2018-01-07 16:23:05 | 読んだ本
          木山捷平『長春五馬路』              松山愼介
 木山捷平が満州から帰国した時、妻のみさをに、その苦悩は表現する言葉がないと言いつつ「敗戦後の一年間の生活は、百年を生きたほどの苦しみに耐えた」と語ったという。ところが、この作品には、そんな悲惨なところは書かれていない。一方で、「敗戦以来一ヶ年間に長春に於いてだけでも八万から十万人の死者を出しているのである。長春に於ける人口は敗戦当時約十万、奥地よりの避難者が約十五万、合計凡そ二十五万人であったから、その死亡率たるや思うべし」と木山捷平は書いている。蒋介石は、日本人に危害をくわえないようという指令を出している。満州では、中国人大衆の一部が日本人住宅を襲い、進駐してきたソ連兵は掠奪、暴行を好き放題に行い、日本軍捕虜だけではなく日本人男子を拉致し、シベリアへ抑留した。
 二十一年四月半ばソ連軍にかわり八路軍が入城した。約一カ月半の駐屯にすぎなかったが、日本人庶民の生活を擁護した。五月下旬、国民党軍が無血入城し長春の治安は回復した。木山捷平は引揚船に乗るため、二十一年七月十四日、無蓋車で南長春駅を出発した。葫蘆島を出発したがコレラ患者がでたため佐世保沖で三十二日間船に閉じ込められた。妻のみさをは木山捷平の様子を「肩から出た手は関節だけ瘤のようで、箒木ほどの骨を見た途端、私はその栄養失調が極限に近いことを知って息を呑んだ。脚も手と同様で坐骨は飛び出し尖っていた。よくもこの体で、はるばる海をわたって帰ってきたことだと私は気力というものは怖ろしいものと思った」と書いている(岩阪恵子『木山さん、捷平さん』)。帰国後、木山捷平はむさぼるように飯を食ったが、食べた後から下痢をした。しかし、その下痢も十六日目にピタリと止まったという。栄養失調の身体が食べ物を受け付けなかったのである。
 昭和十九年十月中旬に満州農地開発公社に嘱託として採用され、十二月に長春に赴任する。この満州行きには、満映に就職していた北村謙次郎の熱心な誘いがあった。国内では自由な出版ができず、満州で「軍部なんかの驥尾に付さない純文芸誌の計画をたて」、その題も「飛天」と決まっていたという。酒好きの木山捷平が、自由に酒が飲める満州に行こうとしたという説があるが、栗谷川虹は『木山捷平の生涯』で、日本国内での文学的行き詰まりを打破し、一方で満州という「精神の極北」に身を晒すという思いがあったのではないかと推測している。
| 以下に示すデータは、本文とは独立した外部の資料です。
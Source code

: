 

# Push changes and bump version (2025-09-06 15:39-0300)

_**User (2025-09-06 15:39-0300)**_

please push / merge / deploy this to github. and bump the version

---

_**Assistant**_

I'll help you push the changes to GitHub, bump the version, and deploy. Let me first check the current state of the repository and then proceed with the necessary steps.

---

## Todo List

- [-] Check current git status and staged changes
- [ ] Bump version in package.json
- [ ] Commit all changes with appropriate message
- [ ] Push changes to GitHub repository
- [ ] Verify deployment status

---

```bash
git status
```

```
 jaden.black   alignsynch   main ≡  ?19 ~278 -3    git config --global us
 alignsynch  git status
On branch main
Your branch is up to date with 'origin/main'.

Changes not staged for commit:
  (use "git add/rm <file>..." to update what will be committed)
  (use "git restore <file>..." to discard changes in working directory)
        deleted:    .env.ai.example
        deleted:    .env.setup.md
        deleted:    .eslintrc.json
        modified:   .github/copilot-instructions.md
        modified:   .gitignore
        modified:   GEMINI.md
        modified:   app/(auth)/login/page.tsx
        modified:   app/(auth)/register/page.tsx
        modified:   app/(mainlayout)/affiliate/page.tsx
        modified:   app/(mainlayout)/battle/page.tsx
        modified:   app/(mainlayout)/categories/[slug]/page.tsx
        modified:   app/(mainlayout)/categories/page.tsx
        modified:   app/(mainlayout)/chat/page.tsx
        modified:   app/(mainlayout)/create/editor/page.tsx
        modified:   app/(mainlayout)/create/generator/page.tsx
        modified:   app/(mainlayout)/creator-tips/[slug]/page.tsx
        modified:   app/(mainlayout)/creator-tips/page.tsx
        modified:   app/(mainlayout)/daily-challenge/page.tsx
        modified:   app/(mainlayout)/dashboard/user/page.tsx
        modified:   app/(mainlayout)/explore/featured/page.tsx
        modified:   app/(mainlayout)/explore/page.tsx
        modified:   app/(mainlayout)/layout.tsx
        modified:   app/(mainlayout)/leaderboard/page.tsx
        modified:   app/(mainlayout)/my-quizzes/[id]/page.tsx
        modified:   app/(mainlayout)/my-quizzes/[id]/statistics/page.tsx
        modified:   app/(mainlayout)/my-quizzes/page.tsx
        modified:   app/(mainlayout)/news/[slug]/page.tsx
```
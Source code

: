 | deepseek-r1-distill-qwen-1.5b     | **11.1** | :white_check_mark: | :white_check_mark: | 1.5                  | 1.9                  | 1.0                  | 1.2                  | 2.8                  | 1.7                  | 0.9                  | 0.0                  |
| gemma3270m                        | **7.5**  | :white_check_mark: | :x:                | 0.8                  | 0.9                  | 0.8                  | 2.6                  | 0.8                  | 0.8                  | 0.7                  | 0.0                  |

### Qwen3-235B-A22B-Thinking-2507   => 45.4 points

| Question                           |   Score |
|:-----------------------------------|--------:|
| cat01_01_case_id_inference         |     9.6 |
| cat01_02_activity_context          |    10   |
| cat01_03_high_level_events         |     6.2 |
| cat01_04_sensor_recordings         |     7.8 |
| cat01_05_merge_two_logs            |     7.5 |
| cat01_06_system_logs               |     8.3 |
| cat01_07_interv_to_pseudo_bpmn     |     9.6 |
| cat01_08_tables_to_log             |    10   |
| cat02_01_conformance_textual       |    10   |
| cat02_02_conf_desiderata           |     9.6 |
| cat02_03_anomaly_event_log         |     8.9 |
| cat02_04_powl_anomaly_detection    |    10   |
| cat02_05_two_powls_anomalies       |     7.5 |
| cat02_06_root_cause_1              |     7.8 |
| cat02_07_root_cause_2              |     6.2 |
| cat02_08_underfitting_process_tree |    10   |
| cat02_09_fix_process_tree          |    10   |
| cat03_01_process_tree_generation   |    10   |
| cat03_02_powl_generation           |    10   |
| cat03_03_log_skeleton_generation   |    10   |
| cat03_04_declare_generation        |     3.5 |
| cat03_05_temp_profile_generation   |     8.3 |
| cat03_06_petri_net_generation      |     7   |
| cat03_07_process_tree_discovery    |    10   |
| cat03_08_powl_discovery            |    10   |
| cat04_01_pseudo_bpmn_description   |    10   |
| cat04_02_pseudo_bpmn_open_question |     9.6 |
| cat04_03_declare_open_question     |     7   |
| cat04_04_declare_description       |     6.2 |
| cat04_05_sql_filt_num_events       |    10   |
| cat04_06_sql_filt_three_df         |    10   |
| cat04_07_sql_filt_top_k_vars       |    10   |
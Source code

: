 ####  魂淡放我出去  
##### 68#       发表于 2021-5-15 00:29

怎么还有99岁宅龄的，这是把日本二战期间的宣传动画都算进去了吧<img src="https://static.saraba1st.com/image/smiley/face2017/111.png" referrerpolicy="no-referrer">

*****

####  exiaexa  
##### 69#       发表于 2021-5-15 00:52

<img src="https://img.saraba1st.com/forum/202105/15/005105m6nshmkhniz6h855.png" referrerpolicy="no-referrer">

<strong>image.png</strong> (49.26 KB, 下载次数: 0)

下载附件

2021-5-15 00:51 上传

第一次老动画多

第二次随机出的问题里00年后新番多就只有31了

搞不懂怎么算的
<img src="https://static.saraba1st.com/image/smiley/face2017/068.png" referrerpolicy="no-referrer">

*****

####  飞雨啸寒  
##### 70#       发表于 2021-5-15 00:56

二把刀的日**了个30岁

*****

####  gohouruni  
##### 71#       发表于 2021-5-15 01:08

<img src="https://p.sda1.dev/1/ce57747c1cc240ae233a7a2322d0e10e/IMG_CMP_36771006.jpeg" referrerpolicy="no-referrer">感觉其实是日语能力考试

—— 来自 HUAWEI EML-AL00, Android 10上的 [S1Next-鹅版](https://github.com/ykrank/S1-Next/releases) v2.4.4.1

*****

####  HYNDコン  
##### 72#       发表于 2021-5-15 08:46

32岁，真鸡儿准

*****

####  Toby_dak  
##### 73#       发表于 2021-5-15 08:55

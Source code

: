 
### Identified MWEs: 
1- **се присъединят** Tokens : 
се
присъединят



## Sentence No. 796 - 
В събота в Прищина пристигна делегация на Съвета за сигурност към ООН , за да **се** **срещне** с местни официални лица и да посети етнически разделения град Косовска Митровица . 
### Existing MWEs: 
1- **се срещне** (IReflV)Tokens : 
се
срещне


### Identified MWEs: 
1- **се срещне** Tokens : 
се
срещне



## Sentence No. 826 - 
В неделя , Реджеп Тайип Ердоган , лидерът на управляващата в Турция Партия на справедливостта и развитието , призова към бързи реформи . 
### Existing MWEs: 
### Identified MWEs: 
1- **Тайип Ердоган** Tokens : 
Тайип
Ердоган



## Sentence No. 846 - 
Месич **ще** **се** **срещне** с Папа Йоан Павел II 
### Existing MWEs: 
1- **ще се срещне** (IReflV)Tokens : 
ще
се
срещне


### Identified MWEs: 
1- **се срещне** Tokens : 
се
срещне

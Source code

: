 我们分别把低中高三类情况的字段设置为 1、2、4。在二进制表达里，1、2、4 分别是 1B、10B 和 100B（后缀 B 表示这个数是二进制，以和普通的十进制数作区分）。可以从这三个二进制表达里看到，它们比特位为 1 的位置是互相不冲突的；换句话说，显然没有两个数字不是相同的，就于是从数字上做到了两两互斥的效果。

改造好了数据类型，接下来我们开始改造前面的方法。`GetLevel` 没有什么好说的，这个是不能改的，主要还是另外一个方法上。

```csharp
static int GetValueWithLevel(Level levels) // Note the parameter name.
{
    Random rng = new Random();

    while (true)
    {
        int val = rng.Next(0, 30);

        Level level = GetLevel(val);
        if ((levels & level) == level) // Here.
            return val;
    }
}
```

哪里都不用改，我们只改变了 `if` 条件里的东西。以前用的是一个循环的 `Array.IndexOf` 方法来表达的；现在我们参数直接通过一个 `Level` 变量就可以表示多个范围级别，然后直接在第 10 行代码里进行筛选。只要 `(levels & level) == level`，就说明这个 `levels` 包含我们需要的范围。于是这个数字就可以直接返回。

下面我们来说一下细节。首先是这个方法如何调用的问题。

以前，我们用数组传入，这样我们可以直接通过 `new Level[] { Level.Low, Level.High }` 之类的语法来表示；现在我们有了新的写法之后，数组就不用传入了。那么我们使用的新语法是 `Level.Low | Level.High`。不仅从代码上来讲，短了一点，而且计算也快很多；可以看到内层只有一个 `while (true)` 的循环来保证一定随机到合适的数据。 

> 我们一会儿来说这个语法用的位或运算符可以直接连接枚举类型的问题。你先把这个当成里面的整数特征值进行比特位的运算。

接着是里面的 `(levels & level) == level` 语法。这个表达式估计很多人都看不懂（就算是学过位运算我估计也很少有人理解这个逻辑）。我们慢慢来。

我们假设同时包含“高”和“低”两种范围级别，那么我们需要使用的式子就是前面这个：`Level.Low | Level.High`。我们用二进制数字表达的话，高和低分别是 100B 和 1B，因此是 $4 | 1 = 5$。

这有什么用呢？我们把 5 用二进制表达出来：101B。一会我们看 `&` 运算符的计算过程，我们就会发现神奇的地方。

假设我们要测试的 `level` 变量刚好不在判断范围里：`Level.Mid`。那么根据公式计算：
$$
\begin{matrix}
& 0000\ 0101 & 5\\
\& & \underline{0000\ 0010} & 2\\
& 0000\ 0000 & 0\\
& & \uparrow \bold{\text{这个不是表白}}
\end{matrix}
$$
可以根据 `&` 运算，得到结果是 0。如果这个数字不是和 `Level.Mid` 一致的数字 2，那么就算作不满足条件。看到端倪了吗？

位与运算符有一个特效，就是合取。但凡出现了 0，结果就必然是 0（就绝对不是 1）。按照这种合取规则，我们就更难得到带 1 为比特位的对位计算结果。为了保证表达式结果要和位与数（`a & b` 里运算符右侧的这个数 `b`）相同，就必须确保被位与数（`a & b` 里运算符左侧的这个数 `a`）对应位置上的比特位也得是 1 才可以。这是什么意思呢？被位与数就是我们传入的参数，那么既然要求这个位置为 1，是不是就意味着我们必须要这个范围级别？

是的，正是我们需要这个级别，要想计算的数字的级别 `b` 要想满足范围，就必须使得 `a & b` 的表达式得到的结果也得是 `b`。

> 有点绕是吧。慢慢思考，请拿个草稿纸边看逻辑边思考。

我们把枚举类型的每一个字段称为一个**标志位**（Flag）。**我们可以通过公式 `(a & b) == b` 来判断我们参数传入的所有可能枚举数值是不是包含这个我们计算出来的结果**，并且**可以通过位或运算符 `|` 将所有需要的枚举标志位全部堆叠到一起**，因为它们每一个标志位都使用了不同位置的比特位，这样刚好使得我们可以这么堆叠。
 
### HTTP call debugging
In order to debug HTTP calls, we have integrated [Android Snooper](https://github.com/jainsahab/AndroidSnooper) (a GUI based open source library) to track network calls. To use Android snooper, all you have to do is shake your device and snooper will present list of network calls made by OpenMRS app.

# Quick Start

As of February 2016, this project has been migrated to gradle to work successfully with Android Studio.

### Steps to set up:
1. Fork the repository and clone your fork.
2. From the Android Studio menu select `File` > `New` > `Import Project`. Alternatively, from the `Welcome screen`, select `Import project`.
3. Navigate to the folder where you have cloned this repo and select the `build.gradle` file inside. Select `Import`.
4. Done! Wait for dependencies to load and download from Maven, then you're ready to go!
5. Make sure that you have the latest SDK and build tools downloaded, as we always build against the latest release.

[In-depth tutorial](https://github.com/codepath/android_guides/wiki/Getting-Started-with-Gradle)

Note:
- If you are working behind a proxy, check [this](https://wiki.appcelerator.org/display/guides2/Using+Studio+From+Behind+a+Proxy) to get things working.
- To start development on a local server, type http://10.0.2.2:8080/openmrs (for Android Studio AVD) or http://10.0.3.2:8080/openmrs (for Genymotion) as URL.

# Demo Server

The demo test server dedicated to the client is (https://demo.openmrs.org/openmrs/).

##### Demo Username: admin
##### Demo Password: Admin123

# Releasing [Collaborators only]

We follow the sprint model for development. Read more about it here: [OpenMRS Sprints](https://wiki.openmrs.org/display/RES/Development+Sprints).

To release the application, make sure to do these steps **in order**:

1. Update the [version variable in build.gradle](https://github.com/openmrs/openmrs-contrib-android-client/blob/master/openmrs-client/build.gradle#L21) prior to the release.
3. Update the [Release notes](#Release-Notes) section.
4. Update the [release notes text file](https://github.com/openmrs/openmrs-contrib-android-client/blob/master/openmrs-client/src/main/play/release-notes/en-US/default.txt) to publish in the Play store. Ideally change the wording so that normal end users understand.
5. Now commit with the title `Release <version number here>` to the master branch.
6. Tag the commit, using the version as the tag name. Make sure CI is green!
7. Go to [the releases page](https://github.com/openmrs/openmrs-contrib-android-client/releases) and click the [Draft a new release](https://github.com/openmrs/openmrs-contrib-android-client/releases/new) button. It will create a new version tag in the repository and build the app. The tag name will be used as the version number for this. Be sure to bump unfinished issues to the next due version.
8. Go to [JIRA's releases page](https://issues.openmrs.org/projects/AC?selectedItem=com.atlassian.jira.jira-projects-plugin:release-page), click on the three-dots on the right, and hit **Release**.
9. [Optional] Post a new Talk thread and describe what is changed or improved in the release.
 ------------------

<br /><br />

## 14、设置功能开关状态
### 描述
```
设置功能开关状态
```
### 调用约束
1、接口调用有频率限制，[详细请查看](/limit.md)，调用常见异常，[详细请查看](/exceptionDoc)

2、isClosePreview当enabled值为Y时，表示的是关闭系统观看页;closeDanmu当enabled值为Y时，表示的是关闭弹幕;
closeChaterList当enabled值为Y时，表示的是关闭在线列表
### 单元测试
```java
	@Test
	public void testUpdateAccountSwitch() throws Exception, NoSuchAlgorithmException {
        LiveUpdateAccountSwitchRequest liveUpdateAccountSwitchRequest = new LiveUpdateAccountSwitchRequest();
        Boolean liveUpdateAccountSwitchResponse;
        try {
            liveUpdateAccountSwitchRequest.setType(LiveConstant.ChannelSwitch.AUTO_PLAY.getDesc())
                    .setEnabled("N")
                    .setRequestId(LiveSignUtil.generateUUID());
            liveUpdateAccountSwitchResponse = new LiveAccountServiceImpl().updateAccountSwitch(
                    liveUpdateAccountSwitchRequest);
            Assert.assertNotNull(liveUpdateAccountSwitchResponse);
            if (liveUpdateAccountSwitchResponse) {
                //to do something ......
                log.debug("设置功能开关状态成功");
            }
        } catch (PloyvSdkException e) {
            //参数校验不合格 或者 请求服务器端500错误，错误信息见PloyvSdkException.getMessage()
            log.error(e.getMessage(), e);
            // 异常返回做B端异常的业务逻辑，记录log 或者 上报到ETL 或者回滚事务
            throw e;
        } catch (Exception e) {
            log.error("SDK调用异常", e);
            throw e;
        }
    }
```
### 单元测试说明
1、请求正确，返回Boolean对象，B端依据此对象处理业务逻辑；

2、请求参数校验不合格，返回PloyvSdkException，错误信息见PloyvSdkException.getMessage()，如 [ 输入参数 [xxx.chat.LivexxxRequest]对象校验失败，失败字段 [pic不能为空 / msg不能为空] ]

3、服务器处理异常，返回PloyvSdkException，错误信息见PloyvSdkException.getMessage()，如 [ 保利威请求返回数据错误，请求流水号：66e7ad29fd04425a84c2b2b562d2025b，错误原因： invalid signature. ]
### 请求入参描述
 私は敗戦後、中国に取り残された日本人が、引き揚げまでの期間どのように過ごしていたかが気になっていた。漢奸として処刑されそうになった李香蘭の親は北京に住んでいたが、家財を売って食いつないでいた。武田泰淳はたしか上海で代書屋をやっていたらしい。引き揚げるときに子供を中国人に預けたという悲劇をえがいた山崎豊子の『大地の子』という作品もある。この作品は当時の首相・胡耀邦に三回も会見し、現地の取材許可を得、八年間かけて書きあげたそうである。
『長春五馬路』では、最初は高粱から作った白酒(パイチュウ)を売り、後からはボロを売って生活をしている。満州人のなかに、一人、日本人が混じっての商いであった。商売の場所を移動させられる場面では、さりげなく八路軍と国民党軍の争いをえがいている。『長春五馬路』の前編にあたる作品に『大陸の細道』がある。『大陸の細道』の第一章「海の細道」は昭和二十二年に発表されている。そのためもあって、この作品では満州の零下二十度に達する寒さのなかでの生活が綴られている。人々が寒さに耐えるために常に足踏みしているとか、朝起きたら顔に霜が降りていたとかリアルに書かれている。十五年間に書かれた四つの短編をまとめた『大陸の細道』が昭和三十七年に発表され芸術選奨文部大臣賞をもらっている。『長春五馬路』も八年間に書かれた作品がまとめられたものだが、刊行されたときには木山捷平は鬼籍に入っていた。
『長春五馬路』は、敗戦から相当の年月がたっているため、満州での生活を余裕をもって振り返って書いているようである。それで相当、話を膨らませているようである。七家子などは架空の人物だと思われる。講談社文芸文庫に木山捷平の作品は十冊以上あるそうだが、一見、簡単なユーモア小説らしく書いているが、この作家は一筋縄ではいかないと思う。朝鮮で敗戦を迎えた日野啓三、後藤明生らの作品は読んでいたが、満州で敗戦を迎えた作家の作品は初めてだと思うので新鮮だった。